La circulation dans les Villes est conduite par des Entrepreneurs, & correspond toujours, directement ou indirectement, à la subsistance des Valets, des Ouvriers, &c. Il n'est pas concevable qu'elle puisse se faire dans le bas détail sans argent effectif. Les billets peuvent servir de jettons dans les gros paiemens pour quelque intervalle de tems; mais lorsqu'il faut distribuer & répandre les grosses sommes dans le troc du menu, [193] comme il en faut toujours plutôt ou plûtard dans le courant de la circulation d'une Ville, les billets n'y peuvent pas servir, & il faut de l'argent effectif.

Tout cela présupposé : tous les ordres d'un État, qui ont de l'conomie, épargnent, & tiennent hors de la circulation, de petites sommes d'argent comptant, jusqu'à ce qu'ils en aient suffisamment pour les mettre à intérêts ou à profit.

Plusieurs gens avares & craintifs enterrent & reserrent toujours de l'argent effectif pendant des intervalles de tems assez considérables.
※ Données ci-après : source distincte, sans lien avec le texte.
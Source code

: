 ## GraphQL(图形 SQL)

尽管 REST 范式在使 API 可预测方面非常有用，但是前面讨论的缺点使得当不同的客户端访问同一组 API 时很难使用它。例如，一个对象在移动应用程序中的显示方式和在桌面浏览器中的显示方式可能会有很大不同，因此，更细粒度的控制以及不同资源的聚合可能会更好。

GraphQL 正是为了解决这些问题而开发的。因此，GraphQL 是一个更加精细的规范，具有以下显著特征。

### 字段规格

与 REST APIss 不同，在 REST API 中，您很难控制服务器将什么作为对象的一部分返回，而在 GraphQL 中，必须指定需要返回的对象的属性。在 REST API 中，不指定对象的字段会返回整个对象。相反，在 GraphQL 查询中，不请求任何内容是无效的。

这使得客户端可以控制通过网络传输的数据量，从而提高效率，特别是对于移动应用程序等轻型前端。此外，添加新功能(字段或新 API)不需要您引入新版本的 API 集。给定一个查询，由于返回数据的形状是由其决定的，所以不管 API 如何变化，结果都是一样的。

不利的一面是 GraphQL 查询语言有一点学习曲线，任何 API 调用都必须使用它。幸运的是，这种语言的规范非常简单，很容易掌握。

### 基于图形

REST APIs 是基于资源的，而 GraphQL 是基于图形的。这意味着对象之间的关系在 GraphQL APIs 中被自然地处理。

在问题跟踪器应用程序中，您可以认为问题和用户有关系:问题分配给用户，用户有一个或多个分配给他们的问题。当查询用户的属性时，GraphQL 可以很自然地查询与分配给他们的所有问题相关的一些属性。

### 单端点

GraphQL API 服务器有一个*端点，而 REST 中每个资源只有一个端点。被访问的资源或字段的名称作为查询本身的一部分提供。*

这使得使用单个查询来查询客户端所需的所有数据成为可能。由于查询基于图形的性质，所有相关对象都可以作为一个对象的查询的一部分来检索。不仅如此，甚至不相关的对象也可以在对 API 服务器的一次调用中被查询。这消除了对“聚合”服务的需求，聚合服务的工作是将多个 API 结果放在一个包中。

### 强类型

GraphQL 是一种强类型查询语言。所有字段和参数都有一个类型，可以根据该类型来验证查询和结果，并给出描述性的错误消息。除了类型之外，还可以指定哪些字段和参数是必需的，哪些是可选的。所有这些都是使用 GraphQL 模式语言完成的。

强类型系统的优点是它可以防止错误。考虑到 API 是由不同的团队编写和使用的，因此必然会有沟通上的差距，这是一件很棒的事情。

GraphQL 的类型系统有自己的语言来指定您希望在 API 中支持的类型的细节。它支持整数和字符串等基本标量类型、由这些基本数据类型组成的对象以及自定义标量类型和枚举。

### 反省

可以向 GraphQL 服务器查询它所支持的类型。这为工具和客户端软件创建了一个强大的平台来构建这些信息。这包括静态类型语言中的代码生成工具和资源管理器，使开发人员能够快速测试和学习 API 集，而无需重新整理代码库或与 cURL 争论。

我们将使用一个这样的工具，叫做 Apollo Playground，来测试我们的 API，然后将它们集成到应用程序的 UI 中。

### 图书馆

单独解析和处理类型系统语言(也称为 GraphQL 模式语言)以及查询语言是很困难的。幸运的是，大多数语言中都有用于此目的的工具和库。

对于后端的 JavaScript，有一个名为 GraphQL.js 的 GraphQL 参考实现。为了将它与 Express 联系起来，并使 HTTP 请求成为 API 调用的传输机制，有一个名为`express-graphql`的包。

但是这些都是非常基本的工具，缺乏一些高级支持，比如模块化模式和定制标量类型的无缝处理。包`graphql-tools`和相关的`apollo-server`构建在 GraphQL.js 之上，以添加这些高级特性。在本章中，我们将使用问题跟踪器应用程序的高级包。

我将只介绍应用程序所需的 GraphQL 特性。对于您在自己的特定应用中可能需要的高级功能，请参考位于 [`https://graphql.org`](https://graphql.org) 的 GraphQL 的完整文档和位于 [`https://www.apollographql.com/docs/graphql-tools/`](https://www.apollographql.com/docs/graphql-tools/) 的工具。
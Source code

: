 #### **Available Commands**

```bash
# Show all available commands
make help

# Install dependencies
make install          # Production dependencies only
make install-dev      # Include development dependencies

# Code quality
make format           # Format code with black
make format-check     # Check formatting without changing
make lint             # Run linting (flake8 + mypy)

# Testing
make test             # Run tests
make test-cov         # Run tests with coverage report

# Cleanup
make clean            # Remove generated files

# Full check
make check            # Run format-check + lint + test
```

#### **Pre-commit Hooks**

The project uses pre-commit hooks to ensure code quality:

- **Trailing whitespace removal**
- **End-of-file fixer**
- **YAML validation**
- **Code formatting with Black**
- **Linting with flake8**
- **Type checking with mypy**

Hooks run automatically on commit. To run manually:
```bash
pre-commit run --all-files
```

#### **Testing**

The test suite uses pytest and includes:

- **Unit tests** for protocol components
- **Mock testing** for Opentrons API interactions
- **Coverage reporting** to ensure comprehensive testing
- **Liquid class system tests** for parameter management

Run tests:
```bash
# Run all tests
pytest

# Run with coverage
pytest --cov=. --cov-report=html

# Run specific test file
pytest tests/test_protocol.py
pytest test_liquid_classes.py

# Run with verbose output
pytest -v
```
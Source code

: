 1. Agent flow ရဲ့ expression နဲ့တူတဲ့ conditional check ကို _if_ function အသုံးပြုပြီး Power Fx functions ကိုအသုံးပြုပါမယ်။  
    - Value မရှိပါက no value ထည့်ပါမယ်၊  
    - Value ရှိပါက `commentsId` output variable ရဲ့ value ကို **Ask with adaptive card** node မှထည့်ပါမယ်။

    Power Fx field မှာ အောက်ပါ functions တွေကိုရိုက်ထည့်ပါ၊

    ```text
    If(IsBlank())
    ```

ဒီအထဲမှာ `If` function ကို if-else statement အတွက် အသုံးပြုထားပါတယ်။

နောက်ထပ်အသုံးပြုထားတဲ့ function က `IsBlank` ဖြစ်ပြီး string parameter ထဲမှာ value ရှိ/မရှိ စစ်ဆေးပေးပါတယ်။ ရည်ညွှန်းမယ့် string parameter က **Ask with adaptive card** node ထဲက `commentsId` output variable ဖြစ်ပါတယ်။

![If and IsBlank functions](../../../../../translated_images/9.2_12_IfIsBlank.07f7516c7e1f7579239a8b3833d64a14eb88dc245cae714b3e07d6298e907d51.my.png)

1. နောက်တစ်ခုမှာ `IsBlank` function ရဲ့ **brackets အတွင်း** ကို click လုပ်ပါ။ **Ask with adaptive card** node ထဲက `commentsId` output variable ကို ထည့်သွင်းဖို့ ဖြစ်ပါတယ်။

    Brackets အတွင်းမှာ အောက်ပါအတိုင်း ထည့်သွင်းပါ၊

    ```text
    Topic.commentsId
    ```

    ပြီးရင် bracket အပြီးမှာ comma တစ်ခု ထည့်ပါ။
Plusieurs Propriétaires, Entrepreneurs, & autres, gardent toujours quelqu'argent comptant dans leurs poches ou dans leurs caisses, contre les cas imprévus, & pour n'être point à sec. Si un Seigneur a remarqué que pendant l'espace d'un an, il ne s'est [194] jamais vu moins de vingt louis dans sa poche, on peut dire que cette poche à tenu vingt louis hors de la circulation pendant l'année. On n'aime pas à dépenser jusqu'au dernier sou, on est bien aise de n'être pas dégarni tout-à-fait, & de recevoir un nouveau renfort avant que de païer, même une dette, de l'argent que l'on a.

Le Bien des Mineurs & des Plaideurs est souvent déposé en argent comptant, & retenu hors de la circulation.

Outre les gros paiemens qui passent par les mains des Fermiers dans les quatre termes de l'année, il s'en fait plusieurs autres, d'entrepreneurs à Entrepreneurs dans les mêmes termes, aussi bien que dans des tems différens, des Emprunteurs aux Prêteurs d'argent. Toutes ces sommes sont ramassées du troc du menu, y sont répandues de [195] nouveau, & reviennent tôt ou tard au Fermier; mais elles semblent demander un argent effectif plus considérable pour la circulation, que si ces gros paiemens se faisoient dans des tems différens de ceux auxquels les Fermiers sont païés de leurs denrées.

Au reste il y a une si grande variété dans les différens Ordres des habitans de l'État, & dans la circulation d'argent effectif qui y correspond, qu'il semble impossible de rien statuer de précis ou d'exact dans la proportion de l'argent qui suffit pour la circulation; & je n'ai produit tant d'exemples & d'inductions que pour faire comprendre que je ne me suis pas bien éloigné de la vérité dans ma supposition, "que l'argent effectif nécessaire à la circulation de l'État correspond à-peu-près à la valeur du tiers de toutes [196] les rentes annuelles des propriétaires de terres." Lorsque les Propriétaires ont une rente qui fait la moitié du produit, ou plus que le tiers, il faut d'avantage d'argent effectif pour la circulation, tout autres choses étant d'ailleurs égales. Lorsqu'il y a une grande confiance des Banques, & des trocs par évaluation, une moindre quantité d'argent pourroit suffire, de même que quand le train de la circulation peut être accéleré en quelqu'autre maniere. Mais je ferai voir dans la suite que les Banques publiques n'apportent pas tant d'avantages qu'on le croit communément.